Why It Matters: Attendance at a religious service isn’t a reliable indicator of a people’s devotion to a generic “God,” much less of their commitment to Christ. There are many times in history when religious service attendance has been relatively high while true faithfulness has been dismally low. Yet while the metric doesn’t serve as a positive sign of healthy faith, declines in attendance can portend deeper problems within a population.

A primary example comes from another report released this week that connects a decline in religious participation with an increase in “deaths of despair.”

The term “deaths of despair” was coined in 2015 by Princeton economists Anne Case and Angus Deaton. The researchers were seeking to find what was causing the decline in U.S. life expectancies in the later part of the 20th century. They discovered the dramatic increase in death rates for middle-aged, white non-Hispanic men and women was coming from three causes: drug overdoses, suicide, and alcoholic liver disease. Deaths from these causes have increased between 56 percent and 387 percent, notes David Introcaso, and average 70,000 per year.

“The pillars that once helped give life meaning—a good job, a stable home life, a voice in the community—have all eroded,” Case told Newsweek. Those pillars are certainly important, but another factor may have an even more detrimental effect.

A new working paper, published by the National Bureau of Economic Research (NBER), suggests a potential, though often overlooked, cause of deaths of despair could be the decline in religious participation that began in the late 1980s. The researchers found “there is a strong negative relationship across states between religiosity and mortality due to deaths of despair.”

The U.S. states that experienced larger declines in religious participation from 1985–2000 saw larger increases in deaths of despair. Both the decline in religiosity and the rise in deaths of despair were driven by the same group of individuals in the same places. While it’s possible a third factor could be causing both phenomena, the most likely explanation is that a decrease in religiosity is a leading cause or significant contributor to the increase in deaths of despair.

The repeal of blue laws had a similar effect. “Blue law” is a term used for local or state ordinances that forbid or regulate entertainment and commercial activities (such as the sale of alcohol) on Sundays or religious holidays. Such laws had been in place in America since the colonial era but began to be repealed in the early 1960s.

The NBER paper shows the repeal of blue laws led to a moderate decrease in religious attendance (effect of 5 to 10 percentage points on weekly attendance) and a modest increase in deaths of despair (2 deaths per 100,000 people). That increase in the death rate is akin to the annual deaths caused by influenza.

The decline in religious attendance has been ongoing for decades. We’ve long since moved past the stage where people know they should come to church. In this, the church isn’t alone. There are almost no remaining civic institutions that invoke a feeling of obligatory participation. When all activities are optional, though, the range of institutions where comfort and solace can be found narrows considerably.

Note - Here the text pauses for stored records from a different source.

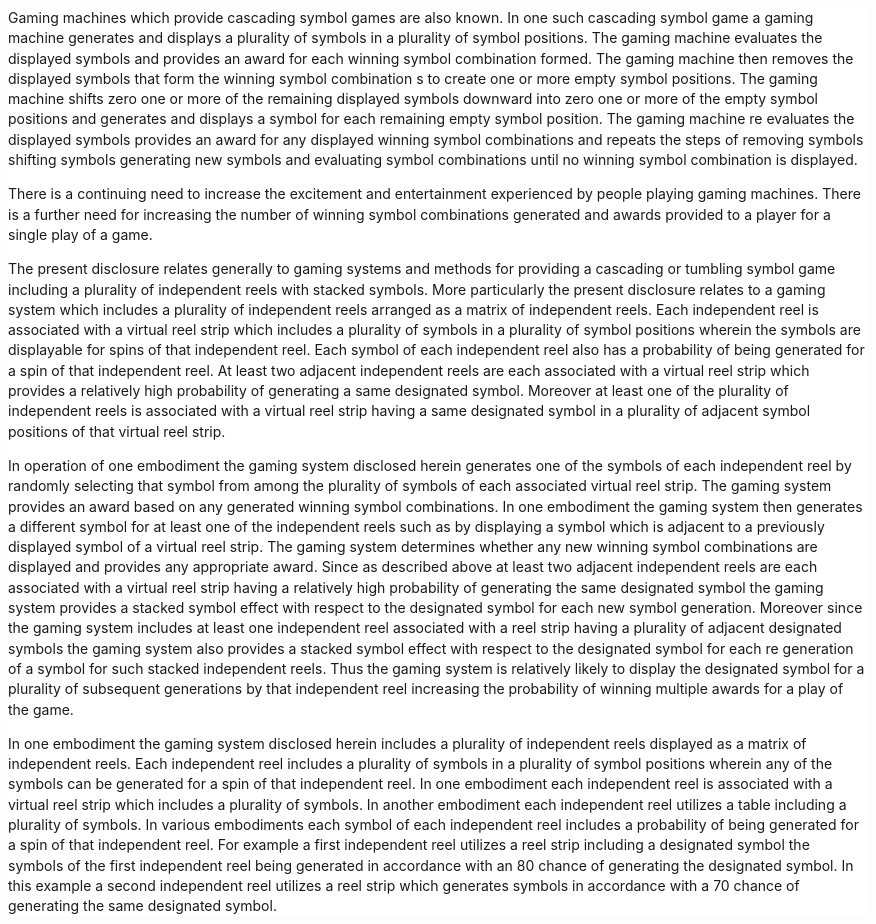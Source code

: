 Gaming machines which provide cascading symbol games are also known. In one such cascading symbol game a gaming machine generates and displays a plurality of symbols in a plurality of symbol positions. The gaming machine evaluates the displayed symbols and provides an award for each winning symbol combination formed. The gaming machine then removes the displayed symbols that form the winning symbol combination s to create one or more empty symbol positions. The gaming machine shifts zero one or more of the remaining displayed symbols downward into zero one or more of the empty symbol positions and generates and displays a symbol for each remaining empty symbol position. The gaming machine re evaluates the displayed symbols provides an award for any displayed winning symbol combinations and repeats the steps of removing symbols shifting symbols generating new symbols and evaluating symbol combinations until no winning symbol combination is displayed.

There is a continuing need to increase the excitement and entertainment experienced by people playing gaming machines. There is a further need for increasing the number of winning symbol combinations generated and awards provided to a player for a single play of a game.

The present disclosure relates generally to gaming systems and methods for providing a cascading or tumbling symbol game including a plurality of independent reels with stacked symbols. More particularly the present disclosure relates to a gaming system which includes a plurality of independent reels arranged as a matrix of independent reels. Each independent reel is associated with a virtual reel strip which includes a plurality of symbols in a plurality of symbol positions wherein the symbols are displayable for spins of that independent reel. Each symbol of each independent reel also has a probability of being generated for a spin of that independent reel. At least two adjacent independent reels are each associated with a virtual reel strip which provides a relatively high probability of generating a same designated symbol. Moreover at least one of the plurality of independent reels is associated with a virtual reel strip having a same designated symbol in a plurality of adjacent symbol positions of that virtual reel strip.

In operation of one embodiment the gaming system disclosed herein generates one of the symbols of each independent reel by randomly selecting that symbol from among the plurality of symbols of each associated virtual reel strip. The gaming system provides an award based on any generated winning symbol combinations. In one embodiment the gaming system then generates a different symbol for at least one of the independent reels such as by displaying a symbol which is adjacent to a previously displayed symbol of a virtual reel strip. The gaming system determines whether any new winning symbol combinations are displayed and provides any appropriate award. Since as described above at least two adjacent independent reels are each associated with a virtual reel strip having a relatively high probability of generating the same designated symbol the gaming system provides a stacked symbol effect with respect to the designated symbol for each new symbol generation. Moreover since the gaming system includes at least one independent reel associated with a reel strip having a plurality of adjacent designated symbols the gaming system also provides a stacked symbol effect with respect to the designated symbol for each re generation of a symbol for such stacked independent reels. Thus the gaming system is relatively likely to display the designated symbol for a plurality of subsequent generations by that independent reel increasing the probability of winning multiple awards for a play of the game.

In one embodiment the gaming system disclosed herein includes a plurality of independent reels displayed as a matrix of independent reels. Each independent reel includes a plurality of symbols in a plurality of symbol positions wherein any of the symbols can be generated for a spin of that independent reel. In one embodiment each independent reel is associated with a virtual reel strip which includes a plurality of symbols. In another embodiment each independent reel utilizes a table including a plurality of symbols. In various embodiments each symbol of each independent reel includes a probability of being generated for a spin of that independent reel. For example a first independent reel utilizes a reel strip including a designated symbol the symbols of the first independent reel being generated in accordance with an 80 chance of generating the designated symbol. In this example a second independent reel utilizes a reel strip which generates symbols in accordance with a 70 chance of generating the same designated symbol.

In 2010, country singer Jason Aldean released a song called “Church Pew or Bar Stool” in which he complains about how he’s stuck in a “church pew or bar stool kind of town.” He says, “There’s only two means of salvation around here that seem to work / Whiskey or the Bible, a shot glass or revival.” That’s a crude dichotomy, but it appears to increasingly be the choice a large number of Americans face. They’ll either find hope from a community of faith or the lonely despair that leads them to self-medicate with alcohol and drugs.

Much work needs to be done to restore and normalize church attendance. But a simple step we can take as individual Christians is to invite people to come to church with us. We especially need to reach out to those groups who aren’t coming now—the young, men, singles, and those without a college degree. Many in those demographics would never even think to go to church on their own, and others believe they wouldn’t be welcome.

We need to make sure they understand they’re always welcome since Jesus came “to seek and to save the lost” (Luke 19:10). We need to ensure they understand that in the local church, they’ll join with those who seek the only source of life and hope that can truly protect them from deaths of despair.